Author(s): Katy Jones

Year: 2015

Summary

This paper will discuss the education of school aged children in the archaeology of early Texas. How to create a program that is easily condensed into a two hour time window that will engage children of all ages, be easy for teachers to follow up on, and will generate positive intellectual growth in the children. Steps include creating a proposal for schools which will meet the core state educational requirements, devising methods that will work in multiple environments, and achieve a goal set forth. This discussion is of early of Texas children learning about early Texas but should be easily adapted for any state and any level of Anthropologist (Undergrad student through college professor) to teach and inspire. Exposing children to archaeology and inspiring them to think critically is the goal, as well as offering insight into what college may have to offer them.
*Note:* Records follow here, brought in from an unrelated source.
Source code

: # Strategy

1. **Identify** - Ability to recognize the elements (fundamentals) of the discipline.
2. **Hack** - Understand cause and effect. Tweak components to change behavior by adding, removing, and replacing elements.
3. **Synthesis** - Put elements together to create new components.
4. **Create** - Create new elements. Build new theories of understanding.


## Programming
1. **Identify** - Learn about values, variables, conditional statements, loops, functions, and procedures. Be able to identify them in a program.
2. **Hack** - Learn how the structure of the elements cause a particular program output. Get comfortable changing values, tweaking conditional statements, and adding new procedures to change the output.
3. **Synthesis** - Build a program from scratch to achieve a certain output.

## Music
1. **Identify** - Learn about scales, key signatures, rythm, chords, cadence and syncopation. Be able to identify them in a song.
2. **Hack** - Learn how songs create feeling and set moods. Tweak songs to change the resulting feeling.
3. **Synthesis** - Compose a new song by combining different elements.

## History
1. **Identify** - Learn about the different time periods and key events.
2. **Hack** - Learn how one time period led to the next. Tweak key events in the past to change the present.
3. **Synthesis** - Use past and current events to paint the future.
SAA 2015 abstracts made available in tDAR courtesy of the Society for American Archaeology and Center for Digital Antiquity Collaborative Program to improve digital data in archaeology. If you are the author of this presentation you may upload your paper, poster, presentation, or associated data (up to 3 files/30MB) for free. Please visit http://www.tdar.org/SAA2015 for instructions and more information.

Cite this Record

Educating Children on Texas Archaeology. Katy Jones. Presented at The 80th Annual Meeting of the Society for American Archaeology, San Francisco, California. 2015 ( tDAR id: 398025)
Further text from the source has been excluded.